So like, if a libertarian donates books to the public school in his neighborhood, he's obviously a hypocrite. And Somalia.
In the depraved thinking of statists, a libertarian's objection to the government doing something means that the libertarian believes that NO ONE should do it, which is inherently false.
Don't like government funded schools? You want the children to grow up ignorant (not like the public school system is fixing that anyway, but I digress).
Don't like the government spending money on the latest in killer RC planes, aka Drones? You want America to be defenseless, you spineless pussy.
Don't want government to fund the crosses in jars of urine or shrimp on treadmills? You're against the arts and the sciences, Philistine!
"Socialism, like the ancient ideas from which it springs, confuses the distinction between government and society. As a result of this, every time we object to a thing being done by government, the socialists conclude that we object to its being done at all. We disapprove of state education. Then the socialists say that we are opposed to any education. We object to a state religion. Then the socialists say that we want no religion at all. We object to a state-enforced equality. Then they say that we are against equality. And so on, and so on. It is as if the socialists were to accuse us of not wanting persons to eat because we do not want the state to raise grain." --Bastiat, The Law, 1850
Man these are some fresh new "progressive" ideas, alright.

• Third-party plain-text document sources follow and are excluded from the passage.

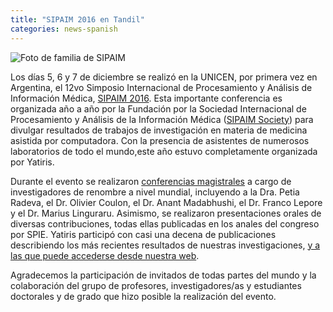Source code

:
 ```yaml
---
title: "SIPAIM 2016 en Tandil"
categories: news-spanish
---
```


<div class="image-post-container">
    <img src="/images/news/sipaim2016.jpg" title="Foto de familia de SIPAIM" />
</div>

Los días 5, 6 y 7 de diciembre se realizó en la UNICEN, por primera vez en Argentina, el 12vo Simposio Internacional de Procesamiento y Análisis de Información Médica, [SIPAIM 2016](http://www.sipaim.org/history/2016/home). Esta importante conferencia es organizada año a año por la Fundación por la Sociedad Internacional de Procesamiento y Análisis de la Información Médica ([SIPAIM Society](http://www.sipaim.org/society/)) para divulgar resultados de trabajos de investigación en materia de medicina asistida por computadora. Con la presencia de asistentes de numerosos laboratorios de todo el mundo,este año estuvo completamente organizada por Yatiris.

Durante el evento se realizaron [conferencias magistrales](http://www.sipaim.org/history/2016/keynote-speakers) a cargo de investigadores de renombre a nivel mundial, incluyendo a la Dra. Petia Radeva, el Dr. Olivier Coulon, el Dr. Anant Madabhushi, el Dr. Franco Lepore y el Dr. Marius Linguraru. Asimismo, se realizaron presentaciones orales de diversas contribuciones, todas ellas publicadas en los anales del congreso por SPIE. Yatiris participó con casi una decena de publicaciones describiendo los más recientes resultados de nuestras investigaciones, [y a las que puede accederse desde nuestra web](https://yatiris.github.io/publication/).

Agradecemos la participación de invitados de todas partes del mundo y la colaboración del grupo de profesores, investigadores/as y estudiantes doctorales y de grado que hizo posible la realización del evento.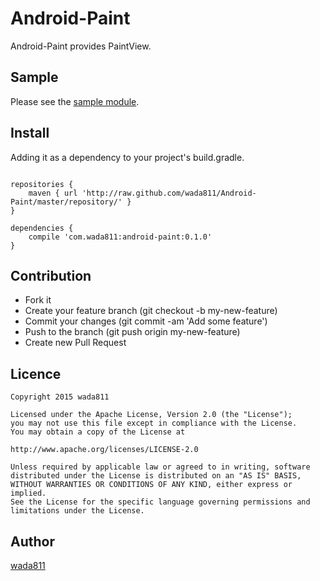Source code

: Android-Paint
====

Android-Paint provides PaintView.

## Sample

Please see the [sample module](https://github.com/wada811/Android-Paint/tree/master/sample).

## Install

Adding it as a dependency to your project's build.gradle.

```

repositories {
    maven { url 'http://raw.github.com/wada811/Android-Paint/master/repository/' }
}

dependencies {
    compile 'com.wada811:android-paint:0.1.0'
}
```

## Contribution

- Fork it
- Create your feature branch (git checkout -b my-new-feature)
- Commit your changes (git commit -am 'Add some feature')
- Push to the branch (git push origin my-new-feature)
- Create new Pull Request

## Licence

    Copyright 2015 wada811

    Licensed under the Apache License, Version 2.0 (the "License");
    you may not use this file except in compliance with the License.
    You may obtain a copy of the License at

    http://www.apache.org/licenses/LICENSE-2.0

    Unless required by applicable law or agreed to in writing, software
    distributed under the License is distributed on an "AS IS" BASIS,
    WITHOUT WARRANTIES OR CONDITIONS OF ANY KIND, either express or implied.
    See the License for the specific language governing permissions and
    limitations under the License.

## Author

[wada811](https://github.com/wada811)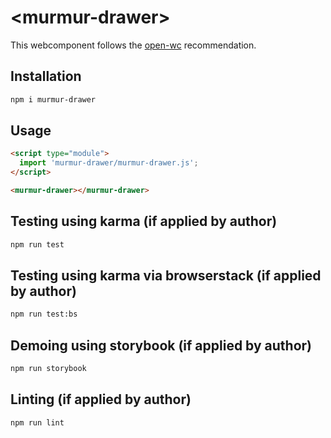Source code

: # \<murmur-drawer>

This webcomponent follows the [open-wc](https://github.com/open-wc/open-wc) recommendation.

## Installation
```bash
npm i murmur-drawer
```

## Usage
```html
<script type="module">
  import 'murmur-drawer/murmur-drawer.js';
</script>

<murmur-drawer></murmur-drawer>
```

## Testing using karma (if applied by author)
```bash
npm run test
```

## Testing using karma via browserstack (if applied by author)
```bash
npm run test:bs
```

## Demoing using storybook (if applied by author)
```bash
npm run storybook
```

## Linting (if applied by author)
```bash
npm run lint
```
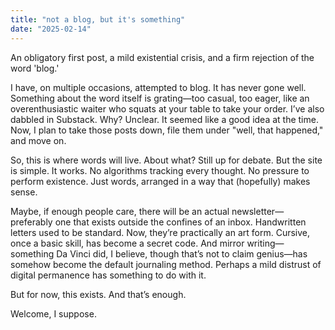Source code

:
 ```yaml
---
title: "not a blog, but it's something"
date: "2025-02-14"
---
```


An obligatory first post, a mild existential crisis, and a firm rejection of the word 'blog.'

I have, on multiple occasions, attempted to blog. It has never gone well. Something about the word itself is grating—too casual, too eager, like an overenthusiastic waiter who squats at your table to take your order. I’ve also dabbled in Substack. Why? Unclear. It seemed like a good idea at the time. Now, I plan to take those posts down, file them under "well, that happened," and move on.

So, this is where words will live. About what? Still up for debate. But the site is simple. It works. No algorithms tracking every thought. No pressure to perform existence. Just words, arranged in a way that (hopefully) makes sense.

Maybe, if enough people care, there will be an actual newsletter—preferably one that exists outside the confines of an inbox. Handwritten letters used to be standard. Now, they’re practically an art form. Cursive, once a basic skill, has become a secret code. And mirror writing—something Da Vinci did, I believe, though that’s not to claim genius—has somehow become the default journaling method. Perhaps a mild distrust of digital permanence has something to do with it.

But for now, this exists. And that’s enough.

Welcome, I suppose.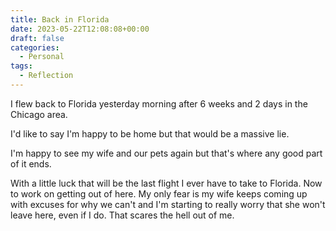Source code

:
 ```yaml
---
title: Back in Florida
date: 2023-05-22T12:08:08+00:00
draft: false
categories:
  - Personal
tags:
  - Reflection
---
```


I flew back to Florida yesterday morning after 6 weeks and 2 days in the Chicago area.

I'd like to say I'm happy to be home but that would be a massive lie.

I'm happy to see my wife and our pets again but that's where any good part of it ends.

With a little luck that will be the last flight I ever have to take to Florida. Now to work on getting out of here. My only fear is my wife keeps coming up with excuses for why we can't and I'm starting to really worry that she won't leave here, even if I do. That scares the hell out of me.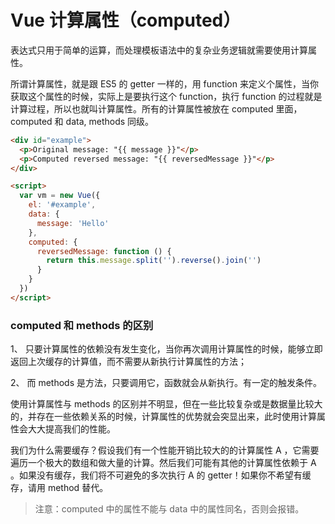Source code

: # Vue 计算属性（computed）
表达式只用于简单的运算，而处理模板语法中的复杂业务逻辑就需要使用计算属性。

所谓计算属性，就是跟 ES5 的 getter 一样的，用 function 来定义个属性，当你获取这个属性的时候，实际上是要执行这个 function，执行 function 的过程就是计算过程，所以也就叫计算属性。所有的计算属性被放在 computed 里面，computed 和 data, methods 同级。

``` html
<div id="example">
  <p>Original message: "{{ message }}"</p>
  <p>Computed reversed message: "{{ reversedMessage }}"</p>
</div>

<script>
  var vm = new Vue({
    el: '#example',
    data: {
      message: 'Hello'
    },
    computed: {
      reversedMessage: function () {
        return this.message.split('').reverse().join('')
      }
    }
  })
</script>
```

### computed 和 methods 的区别
1、 只要计算属性的依赖没有发生变化，当你再次调用计算属性的时候，能够立即返回上次缓存的计算值，而不需要从新执行计算属性的方法；

2、 而 methods 是方法，只要调用它，函数就会从新执行。有一定的触发条件。

使用计算属性与 methods 的区别并不明显，但在一些比较复杂或是数据量比较大的，并存在一些依赖关系的时候，计算属性的优势就会突显出来，此时使用计算属性会大大提高我们的性能。

我们为什么需要缓存？假设我们有一个性能开销比较大的的计算属性 A ，它需要遍历一个极大的数组和做大量的计算。然后我们可能有其他的计算属性依赖于 A 。如果没有缓存，我们将不可避免的多次执行 A 的 getter！如果你不希望有缓存，请用 method 替代。

> 注意：computed 中的属性不能与 data 中的属性同名，否则会报错。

And how did your hypothetical libertarian drive to the public school to donate those books? Huh?
ROWDS!!!!!!
Oh, and -- FUCK government artists!
Geeez dude, calm down. Seriously, too many people get too worked up over this stuff.

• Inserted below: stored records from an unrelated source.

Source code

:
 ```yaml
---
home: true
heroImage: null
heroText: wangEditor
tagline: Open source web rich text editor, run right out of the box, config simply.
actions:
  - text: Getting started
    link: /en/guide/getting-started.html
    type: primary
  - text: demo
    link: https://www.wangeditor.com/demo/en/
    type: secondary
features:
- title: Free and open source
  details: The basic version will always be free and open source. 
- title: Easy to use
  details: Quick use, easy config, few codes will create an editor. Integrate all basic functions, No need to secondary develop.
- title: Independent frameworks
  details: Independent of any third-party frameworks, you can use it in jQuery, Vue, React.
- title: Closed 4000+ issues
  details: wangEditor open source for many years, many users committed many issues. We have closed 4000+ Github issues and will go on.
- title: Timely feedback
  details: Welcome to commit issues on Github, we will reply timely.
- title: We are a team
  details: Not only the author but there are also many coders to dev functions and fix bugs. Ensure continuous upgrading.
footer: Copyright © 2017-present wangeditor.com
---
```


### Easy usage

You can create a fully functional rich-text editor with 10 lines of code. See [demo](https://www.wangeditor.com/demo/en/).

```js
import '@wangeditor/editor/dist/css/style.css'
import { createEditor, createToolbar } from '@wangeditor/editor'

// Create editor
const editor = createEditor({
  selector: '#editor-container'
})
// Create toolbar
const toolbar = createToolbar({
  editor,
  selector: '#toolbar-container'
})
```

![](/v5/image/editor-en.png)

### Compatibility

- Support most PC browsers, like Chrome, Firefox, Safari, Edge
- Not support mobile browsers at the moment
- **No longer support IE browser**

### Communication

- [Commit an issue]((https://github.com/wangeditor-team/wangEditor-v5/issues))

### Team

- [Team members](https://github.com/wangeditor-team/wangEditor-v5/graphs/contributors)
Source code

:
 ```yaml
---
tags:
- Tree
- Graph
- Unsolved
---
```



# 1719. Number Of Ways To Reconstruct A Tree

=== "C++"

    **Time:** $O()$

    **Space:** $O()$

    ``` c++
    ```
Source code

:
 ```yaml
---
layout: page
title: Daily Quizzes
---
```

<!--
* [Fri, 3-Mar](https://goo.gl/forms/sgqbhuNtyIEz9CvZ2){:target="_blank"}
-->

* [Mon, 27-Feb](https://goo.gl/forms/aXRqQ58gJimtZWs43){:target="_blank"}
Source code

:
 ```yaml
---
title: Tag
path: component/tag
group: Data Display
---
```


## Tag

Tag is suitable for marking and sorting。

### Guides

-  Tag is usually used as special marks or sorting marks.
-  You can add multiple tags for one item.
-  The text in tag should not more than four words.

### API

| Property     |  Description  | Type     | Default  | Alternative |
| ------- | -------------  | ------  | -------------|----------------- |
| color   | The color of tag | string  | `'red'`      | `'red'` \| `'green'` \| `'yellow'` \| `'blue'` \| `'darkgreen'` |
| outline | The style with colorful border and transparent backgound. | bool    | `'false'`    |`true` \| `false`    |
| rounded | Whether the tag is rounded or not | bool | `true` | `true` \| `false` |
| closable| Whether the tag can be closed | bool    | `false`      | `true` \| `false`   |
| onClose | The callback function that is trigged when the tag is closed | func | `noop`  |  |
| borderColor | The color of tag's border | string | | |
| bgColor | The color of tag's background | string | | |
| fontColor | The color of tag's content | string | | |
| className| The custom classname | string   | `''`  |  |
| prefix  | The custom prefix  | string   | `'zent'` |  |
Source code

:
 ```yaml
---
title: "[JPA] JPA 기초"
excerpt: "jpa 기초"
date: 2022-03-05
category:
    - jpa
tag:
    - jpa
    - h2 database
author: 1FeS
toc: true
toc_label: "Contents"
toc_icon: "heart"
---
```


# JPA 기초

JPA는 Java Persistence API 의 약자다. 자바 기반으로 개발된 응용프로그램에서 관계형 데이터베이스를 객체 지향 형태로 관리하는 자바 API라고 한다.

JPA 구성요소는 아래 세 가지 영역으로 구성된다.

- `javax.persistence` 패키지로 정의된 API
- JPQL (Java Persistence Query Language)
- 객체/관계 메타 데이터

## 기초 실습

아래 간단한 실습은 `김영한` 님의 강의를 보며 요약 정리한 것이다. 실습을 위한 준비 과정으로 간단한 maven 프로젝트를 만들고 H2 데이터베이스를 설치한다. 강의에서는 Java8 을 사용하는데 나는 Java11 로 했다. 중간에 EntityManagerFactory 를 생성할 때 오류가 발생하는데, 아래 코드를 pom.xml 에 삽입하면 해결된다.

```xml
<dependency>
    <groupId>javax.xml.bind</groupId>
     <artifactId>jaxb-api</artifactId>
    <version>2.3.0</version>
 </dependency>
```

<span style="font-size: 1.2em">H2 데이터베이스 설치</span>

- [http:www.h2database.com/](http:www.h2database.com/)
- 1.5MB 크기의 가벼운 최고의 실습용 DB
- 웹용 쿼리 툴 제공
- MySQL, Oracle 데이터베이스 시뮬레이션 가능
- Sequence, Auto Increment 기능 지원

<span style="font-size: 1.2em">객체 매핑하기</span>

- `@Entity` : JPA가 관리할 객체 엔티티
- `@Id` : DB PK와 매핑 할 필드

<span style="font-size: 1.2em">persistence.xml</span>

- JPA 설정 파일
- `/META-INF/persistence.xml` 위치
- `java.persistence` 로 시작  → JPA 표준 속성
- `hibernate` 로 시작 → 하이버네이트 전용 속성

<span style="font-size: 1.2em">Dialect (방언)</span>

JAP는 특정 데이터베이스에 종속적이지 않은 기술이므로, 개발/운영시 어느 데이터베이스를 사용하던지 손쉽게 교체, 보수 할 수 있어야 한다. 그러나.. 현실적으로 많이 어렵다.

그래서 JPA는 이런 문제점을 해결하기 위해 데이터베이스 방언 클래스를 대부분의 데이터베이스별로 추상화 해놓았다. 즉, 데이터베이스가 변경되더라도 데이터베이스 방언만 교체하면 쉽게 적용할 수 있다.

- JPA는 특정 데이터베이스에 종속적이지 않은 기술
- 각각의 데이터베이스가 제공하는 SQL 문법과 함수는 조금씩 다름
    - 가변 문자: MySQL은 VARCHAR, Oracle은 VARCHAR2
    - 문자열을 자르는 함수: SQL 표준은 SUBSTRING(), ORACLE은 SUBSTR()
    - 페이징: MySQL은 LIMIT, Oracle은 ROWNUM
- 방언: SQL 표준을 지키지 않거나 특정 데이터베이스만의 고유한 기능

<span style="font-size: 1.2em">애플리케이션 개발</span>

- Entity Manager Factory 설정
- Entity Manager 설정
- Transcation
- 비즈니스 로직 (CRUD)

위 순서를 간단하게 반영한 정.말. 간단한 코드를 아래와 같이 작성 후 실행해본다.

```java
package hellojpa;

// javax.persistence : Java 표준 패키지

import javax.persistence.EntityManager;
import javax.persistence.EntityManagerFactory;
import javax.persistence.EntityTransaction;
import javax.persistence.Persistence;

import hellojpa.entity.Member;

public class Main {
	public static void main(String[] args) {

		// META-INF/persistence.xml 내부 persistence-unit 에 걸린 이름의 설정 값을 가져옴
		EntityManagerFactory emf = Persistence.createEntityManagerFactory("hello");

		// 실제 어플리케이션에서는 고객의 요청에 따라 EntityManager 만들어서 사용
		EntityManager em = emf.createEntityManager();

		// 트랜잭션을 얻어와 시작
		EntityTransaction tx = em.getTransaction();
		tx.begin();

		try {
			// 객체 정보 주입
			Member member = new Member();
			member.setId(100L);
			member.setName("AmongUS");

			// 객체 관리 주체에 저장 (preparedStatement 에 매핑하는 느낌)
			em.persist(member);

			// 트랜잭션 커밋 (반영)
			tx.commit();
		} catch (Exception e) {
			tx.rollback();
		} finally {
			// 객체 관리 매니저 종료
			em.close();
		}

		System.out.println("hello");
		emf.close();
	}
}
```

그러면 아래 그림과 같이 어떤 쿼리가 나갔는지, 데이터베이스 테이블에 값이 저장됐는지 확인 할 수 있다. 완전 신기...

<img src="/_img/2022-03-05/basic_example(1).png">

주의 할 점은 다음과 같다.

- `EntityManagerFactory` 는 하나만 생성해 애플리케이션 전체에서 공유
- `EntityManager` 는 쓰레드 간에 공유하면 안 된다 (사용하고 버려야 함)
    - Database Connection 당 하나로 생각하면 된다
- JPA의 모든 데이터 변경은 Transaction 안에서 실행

...and inspire STEVE SMITH's father, no doubt.
Too bad about Dahl. I liked a lot of his short stories.
I like the fact that "what an asshole" can be read in two distinct ways.

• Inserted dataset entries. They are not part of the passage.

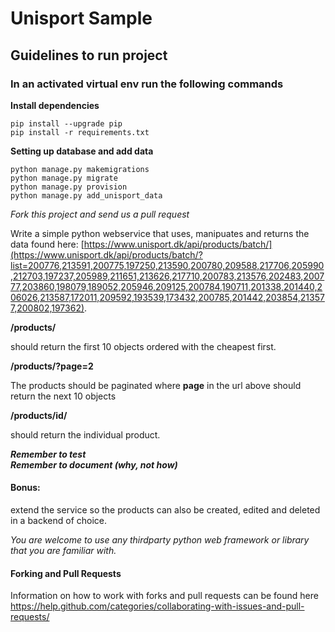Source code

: # Unisport Sample
## Guidelines to run project

### In an activated virtual env run the following commands
**Install dependencies**
```
pip install --upgrade pip
pip install -r requirements.txt
```
**Setting up database and add data**
```
python manage.py makemigrations
python manage.py migrate
python manage.py provision
python manage.py add_unisport_data
```

_Fork this project and send us a pull request_

Write a simple python webservice that uses, manipuates and returns the data found here: [https://www.unisport.dk/api/products/batch/](https://www.unisport.dk/api/products/batch/?list=200776,213591,200775,197250,213590,200780,209588,217706,205990,212703,197237,205989,211651,213626,217710,200783,213576,202483,200777,203860,198079,189052,205946,209125,200784,190711,201338,201440,206026,213587,172011,209592,193539,173432,200785,201442,203854,213577,200802,197362).


**/products/**  


should return the first 10 objects ordered with the cheapest first.

**/products/?page=2**
 
 The products should be paginated where **page** in the url above should return the next 10 objects  

 **/products/id/**
 
should return the individual product.


 
**_Remember to test_**   
**_Remember to document (why, not how)_**

#### Bonus:
 extend the service so the products can also be created, edited and deleted in a backend of choice.


_You are welcome to use any thirdparty python web framework or library that you are familiar with._  

#### Forking and Pull Requests
Information on how to work with forks and pull requests can be found here https://help.github.com/categories/collaborating-with-issues-and-pull-requests/
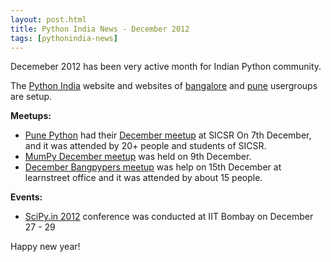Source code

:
 ```yaml
---
layout: post.html
title: Python India News - December 2012
tags: [pythonindia-news]
---
```


Decemeber 2012 has been very active month for Indian Python community.

The [Python India](http://python.org.in/) website and websites of [bangalore][] and [pune][] usergroups are setup.

**Meetups:**

* [Pune Python][pune] had their [December meetup][pune-dec] at SICSR On 7th December, and it was attended by 20+ people and students of SICSR.
* [MumPy December meetup][mumpy-dec] was held on 9th December.
* [December Bangpypers meetup][bang-dec] was help on 15th December at learnstreet office and it was attended by about 15 people.

**Events:**

* [SciPy.in 2012][scipy2012] conference was conducted at IIT Bombay on December 27 - 29

Happy new year!

[bangalore]: http://bangalore.python.org.in/
[pune]: http://pune.python.org.in/

[mumpy-dec]: https://groups.google.com/forum/?fromgroups=#!topic/mumpy/PgYW33VqNKE
[pune-dec]: http://pune.python.org.in/meeting-notes/2012/12/07/meeting-notes.html
[mumpy-dec]: https://groups.google.com/forum/?fromgroups=#!topic/mumpy/PgYW33VqNKE
[bang-dec]: http://bangalore.python.org.in/blog/2012/12/13/december-bangpypers-meetup/
[scipy2012]: http://scipy.in/scipyin/2012/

I remember some extracurricular (but school sponsored) thing in high school was on a book of his stories. Including the one where a factory slaughtered visitors to use as meat, and the one where a rich eccentric plans to use a gas bomb to drive the POTUS into an insane rape-frenzy in public. Or the one where a guy pushes a sex-starved recent widow to commit suicide. Fun stuff.
It's either this, or the fact that his limo used roads to get to the opera.
The contradiction is that, in the squishy progressive universe, the Kochs are Bad People, yet here they have done a Good Thing.
Does not compute.
James and the Giant Peach was one of my favorite children's books. Many of the poems (which I set to my own tunes and sung) are still stuck in my head 40 years later:
Look at me, I am freed, I am freed!
Not a scratch nor a bruise nor a bleed!
To his grave this fine gent
They all thought they had sent
And I very near went
Oh I very near went
But they sent quite the wrong centipeeeeed!
See?
Yup, 45 years later I can still recite the Veruca Salt poem from Charlie and The Chocolate Factory.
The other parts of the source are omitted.